# RECORDS FOR THE EXERCISE
* * * *

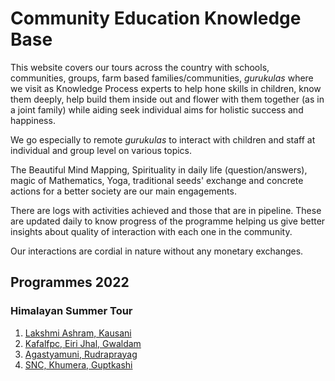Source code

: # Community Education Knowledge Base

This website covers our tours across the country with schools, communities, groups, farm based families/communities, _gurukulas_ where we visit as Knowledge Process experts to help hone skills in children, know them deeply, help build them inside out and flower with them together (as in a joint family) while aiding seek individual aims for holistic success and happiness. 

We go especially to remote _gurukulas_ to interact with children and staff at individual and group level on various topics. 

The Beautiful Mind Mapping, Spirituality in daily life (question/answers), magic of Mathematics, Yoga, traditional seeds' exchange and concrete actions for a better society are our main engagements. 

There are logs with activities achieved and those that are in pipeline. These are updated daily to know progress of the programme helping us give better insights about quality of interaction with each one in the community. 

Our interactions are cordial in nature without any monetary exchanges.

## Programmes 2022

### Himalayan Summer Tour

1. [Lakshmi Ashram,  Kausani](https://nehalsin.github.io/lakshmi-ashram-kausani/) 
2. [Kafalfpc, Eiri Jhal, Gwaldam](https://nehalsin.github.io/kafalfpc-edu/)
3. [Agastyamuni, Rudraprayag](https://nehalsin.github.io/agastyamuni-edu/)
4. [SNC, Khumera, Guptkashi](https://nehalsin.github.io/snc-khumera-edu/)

* * * *

# TASK PROMPT
Exact repeat, pictures omitted: give every line from the top of the records down to and including the line with "Education Knowledge Base".

# RESPONSE TO THIS EXERCISE
Source code

: # Community Education Knowledge Base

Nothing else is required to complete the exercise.